For long enough now, the best part of the Angels, an organization that once won by insisting on pitching and defense, was Weaver. Is Weaver. Have Pujols and Josh Hamilton hit to their potential, have Mike Trout do it again, make it all work together, and still the Angels' path to October – after three dark ones – is Weaver and four reasonable starters behind him and a lock-down bullpen behind them.
That starts, again, with Weaver, who'd pitch with just about anybody in the game given the ball and a chance. Who'd stand up down the stretch, who is 18-9 in September in his career, whose postseason ERA in six games – three of them starts – and as a very young man is 2.61.
As it lies, and for the next four to six weeks, there appears to be little to rely on in the rotation. Just Tuesday night, hours after the news of Weaver's injury rumbled through the clubhouse, Wilson trudged through a 43-pitch first inning against the Oakland A's. By the second inning, the Angels trailed, 4-0, on their way to a 9-5 loss against a small-market franchise that for all its limitations has mined a better pitching staff.

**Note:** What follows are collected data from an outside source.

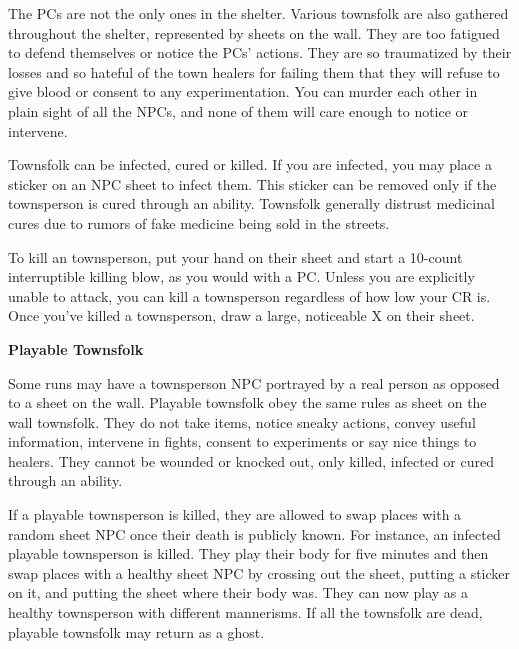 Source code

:\documentclass[green]{Pestilence}
\begin{document}
\name{\gTownsfolk{}}

The PCs are not the only ones in the shelter. Various townsfolk are also gathered throughout the shelter, represented by sheets on the wall. They are too fatigued to defend themselves or notice the PCs' actions. They are so traumatized by their losses and so hateful of the town healers for failing them that they will refuse to give blood or consent to any experimentation. You can murder each other in plain sight of all the NPCs, and none of them will care enough to notice or intervene.

Townsfolk can be infected, cured or killed. If you are infected, you may place a sticker on an NPC sheet to infect them. This sticker can be removed only if the townsperson is cured through an ability. Townsfolk generally distrust medicinal cures due to rumors of fake medicine being sold in the streets.

To kill an townsperson, put your hand on their sheet and start a 10-count interruptible killing blow, as you would with a PC. Unless you are explicitly unable to attack, you can kill a townsperson regardless of how low your CR is. Once you've killed a townsperson, draw a large, noticeable X on their sheet.

{\bf Playable Townsfolk}

Some runs may have a townsperson NPC portrayed by a real person as opposed to a sheet on the wall. Playable townsfolk obey the same rules as sheet on the wall townsfolk. They do not take items, notice sneaky actions, convey useful information, intervene in fights, consent to experiments or say nice things to healers. They cannot be wounded or knocked out, only killed, infected or cured through an ability.

If a playable townsperson is killed, they are allowed to swap places with a random sheet NPC once their death is publicly known. For instance, an infected playable townsperson is killed. They play their body for five minutes and then swap places with a healthy sheet NPC by crossing out the sheet, putting a sticker on it, and putting the sheet where their body was. They can now play as a healthy townsperson with different mannerisms. If all the townsfolk are dead, playable townsfolk may return as a ghost. 
\end{document}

First they fell behind the Texas Rangers, then the A's, and now it seems the more money Arte Moreno throws at the problems the further they get from the solution. Their former best prospects are scattered across the league, the payroll gets bigger, the expectations swell and then, well, nothing.
On Tuesday night, in the last home opener in baseball, large sections of Angel Stadium were unoccupied. The organization of Scioscia, and first to third on a single, and taking the game to the other guy, and pitching-pitching-pitching, seemed to have shrunken. Wilson will be followed Wednesday night by Joe Blanton, then Thursday night by Jason Vargas, and Tommy Hanson after that. We've known this for months. It looks different without Weaver out in front, even for a month. Garrett Richards, the 24-year-old right-hander, will take Weaver's place in the rotation, and he was about the best thing the bullpen had going for it over the first week of the season.
So it seems the Angels will have to bash their way through Weaver's absence, which means a number of them will have to come out of first-week slumps, get hot, and stay hot. And it seems that might not be the best way to go about this (philosophically speaking), but it seems that's where they are, who they are. The Angels were light on pitching before. And now their anchor is in a sling for who knows how long.
Scioscia said Tuesday they'd have to "patch it together," and hope to "absorb it," but there was no getting around the short-term impact of an infirmed Weaver.
"When you lose someone of Weave's ability," he said, "it puts a hole in your pitching staff in a couple areas."
The Angels had a few of those already, see. In the face of some odds, they were counting on the staff coming together, not coming apart.
"You won't be able to replace Jered Weaver in the big picture," general manager Jerry Dipoto granted. "We don't have six guys capable of being Jered Weaver. We have 12 guys capable of being major-league pitchers.
"You're always going to have to scramble the jets in a situation like this. … This is all hands on deck. We're trying to win a championship here."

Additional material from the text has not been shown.